Kommentar von Arwa Damon, 15. Juli 2024, CNN
(Originalbeitrag in englischer Sprache)
Bei den letzten humanitären Einsätzen im Gazastreifen kamen HelferInnen wie ich über den Grenzübergang Ägypten nach Rafah, wo uns ein Meer menschlicher Verzweiflung empfing.
Eine Flut von Zelten quoll aus den Schulen, in denen die Vertriebenen untergebracht waren, und bedeckte die Bürgersteige. Eine Handvoll Fahrzeuge und Eselskarren bahnten sich ihren Weg durch das Gedränge des Menschenverkehrs. Die Menschen waren innerlich ausgelöscht, lebendig und doch irgendwie tot.
Diese erschütternden Szenen in Rafah sind nun Geschichte, wie ich letzten Monat feststellen musste, als ich nach zweimonatiger Abwesenheit im Rahmen einer weiteren humanitären Mission mit meiner Hilfsorganisation INARA nach Gaza zurückkehrte. Israels Einmarsch in Rafah hat mehr als eine Million Menschen in den zentralen Teil des Streifens vertrieben, wo sie ein weiteres elendes Stück Land mit ihren Zelten in Beschlag nahmen.
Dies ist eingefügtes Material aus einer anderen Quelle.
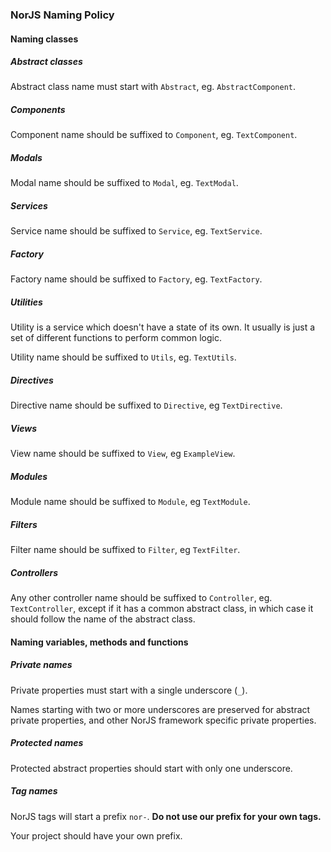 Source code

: 
### NorJS Naming Policy

#### Naming classes

##### Abstract classes

Abstract class name must start with `Abstract`, eg. `AbstractComponent`.

##### Components

Component name should be suffixed to `Component`, eg. `TextComponent`.

##### Modals

Modal name should be suffixed to `Modal`, eg. `TextModal`.

##### Services

Service name should be suffixed to `Service`, eg. `TextService`.

##### Factory

Factory name should be suffixed to `Factory`, eg. `TextFactory`.

##### Utilities

Utility is a service which doesn't have a state of its own. It usually is just a set of different functions to perform 
common logic.

Utility name should be suffixed to `Utils`, eg. `TextUtils`.

##### Directives 

Directive name should be suffixed to `Directive`, eg `TextDirective`.

##### Views 

View name should be suffixed to `View`, eg `ExampleView`.

##### Modules 

Module name should be suffixed to `Module`, eg `TextModule`.

##### Filters 

Filter name should be suffixed to `Filter`, eg `TextFilter`.

##### Controllers

Any other controller name should be suffixed to `Controller`, eg. `TextController`, except if it has a common abstract 
class, in which case it should follow the name of the abstract class.

#### Naming variables, methods and functions 

##### Private names

Private properties must start with a single underscore (`_`).

Names starting with two or more underscores are preserved for abstract private properties, and other NorJS framework 
specific private properties.

##### Protected names

Protected abstract properties should start with only one underscore.

##### Tag names

NorJS tags will start a prefix `nor-`. **Do not use our prefix for your own tags.** 

Your project should have your own prefix.
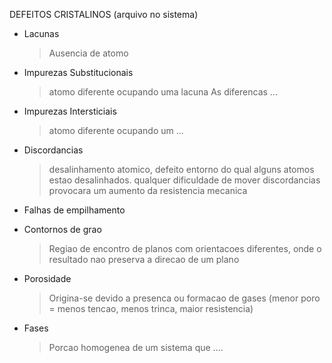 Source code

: DEFEITOS CRISTALINOS (arquivo no sistema)

- Lacunas
    > Ausencia de atomo

- Impurezas Substitucionais
    > atomo diferente ocupando uma lacuna
    > As diferencas ...


- Impurezas Intersticiais
    > atomo diferente ocupando um ...

- Discordancias
    > desalinhamento atomico, defeito entorno do qual alguns atomos estao desalinhados.
    qualquer dificuldade de mover discordancias provocara um aumento da resistencia mecanica


- Falhas de empilhamento
- Contornos de grao
    > Regiao de encontro de planos com orientacoes diferentes, onde o resultado nao preserva a direcao de um plano

- Porosidade
    > Origina-se devido a presenca ou formacao de gases (menor poro = menos tencao, menos trinca, maior resistencia)

- Fases
    > Porcao homogenea de um sistema que ....
    >  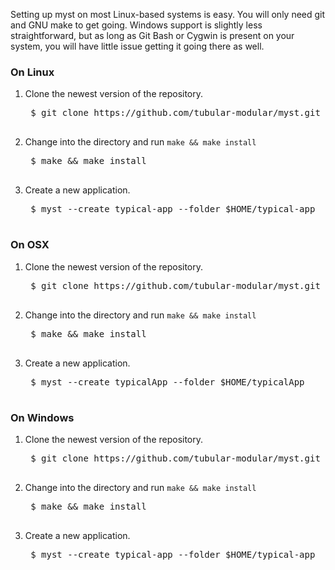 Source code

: Setting up myst on most Linux-based systems is easy.  You will only need git and
GNU make to get going.   Windows support is slightly less straightforward, but
as long as Git Bash or Cygwin is present on your system, you will have little
issue getting it going there as well.


### On Linux <a id="setup_linux"></a>

1. Clone the newest version of the repository.
	<pre>
	$ git clone https://github.com/tubular-modular/myst.git
	</pre>

1. Change into the directory and run `make && make install`
	<pre>
	$ make && make install
	</pre>

1. Create a new application.
	<pre>
	$ myst --create typical-app --folder $HOME/typical-app
	</pre>


### On OSX <a id="setup_osx"></a>

1. Clone the newest version of the repository.
	<pre>
	$ git clone https://github.com/tubular-modular/myst.git
	</pre>

1. Change into the directory and run `make && make install`
	<pre>
	$ make && make install
	</pre>

1. Create a new application.
	<pre>
	$ myst --create typicalApp --folder $HOME/typicalApp
	</pre>


### On Windows <a id="setup_windows"></a>

1. Clone the newest version of the repository.
	<pre>
	$ git clone https://github.com/tubular-modular/myst.git
	</pre>

1. Change into the directory and run `make && make install`
	<pre>
	$ make && make install
	</pre>

1. Create a new application.
	<pre>
	$ myst --create typical-app --folder $HOME/typical-app
	</pre>

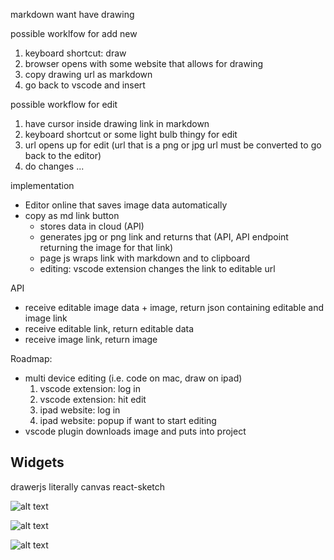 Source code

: markdown want have drawing

possible worklfow for add new

1. keyboard shortcut: draw
2. browser opens with some website that allows for drawing
3. copy drawing url as markdown
4. go back to vscode and insert

possible workflow for edit

1. have cursor inside drawing link in markdown
2. keyboard shortcut or some light bulb thingy for edit
3. url opens up for edit (url that is a png or jpg url must be converted to go back to the editor)
4. do changes ...

implementation

- Editor online that saves image data automatically
- copy as md link button
  - stores data in cloud (API)
  - generates jpg or png link and returns that (API, API endpoint returning the image for that link)
  - page js wraps link with markdown and to clipboard
  - editing: vscode extension changes the link to editable url

API

- receive editable image data + image, return json containing editable and image link
- receive editable link, return editable data
- receive image link, return image

Roadmap:

- multi device editing (i.e. code on mac, draw on ipad)
  1. vscode extension: log in
  2. vscode extension: hit edit
  3. ipad website: log in
  4. ipad website: popup if want to start editing
- vscode plugin downloads image and puts into project

## Widgets

drawerjs
literally canvas
react-sketch

![alt text](https://vsdraw.blob.core.windows.net/image/e6ec9844-2c6d-437e-a698-db7648c61e78.png)

![alt text](https://vsdraw.blob.core.windows.net/image/c96f779a-ae64-41db-acb2-c4058a142a4f.png)

![alt text](https://vsdraw.blob.core.windows.net/image/5a189657-9a0d-46cc-9c22-53977d117d78.png)
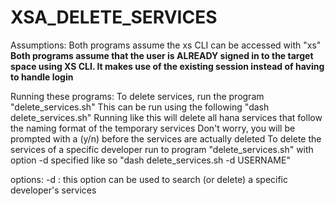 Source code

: # XSA_DELETE_SERVICES

Assumptions:
    Both programs assume the xs CLI can be accessed with "xs"
    **Both programs assume that the user is ALREADY signed in to the target space using XS CLI. It makes use of the existing session instead of having to handle login**

Running these programs:
  To delete services, run the program "delete_services.sh"
  This can be run using the following "dash delete_services.sh"
          Running like this will delete all hana services that follow the naming format of the temporary services
          Don't worry, you will be prompted with a (y/n) before the services are actually deleted
  To delete the services of a specific developer run to program "delete_services.sh" with option -d specified like so
          "dash delete_services.sh -d USERNAME"

options:
-d : this option can be used to search (or delete) a specific developer's services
Die Schließung des Grenzübergangs Rafah hat die ohnehin unbeschreiblich katastrophale humanitäre Situation noch weiter verschlechtert und die einzige Route für medizinische Evakuierungen und den einzigen Ausweg für die Menschen im Gazastreifen abgeschnitten. Mitarbeiter von Hilfsorganisationen wie ich müssen nun in einem gepanzerten Konvoi am südlichen Grenzübergang zu Israel abgeholt werden, der als Kerem Shalom oder Karam Abu Salem - kurz "KS" - bekannt ist.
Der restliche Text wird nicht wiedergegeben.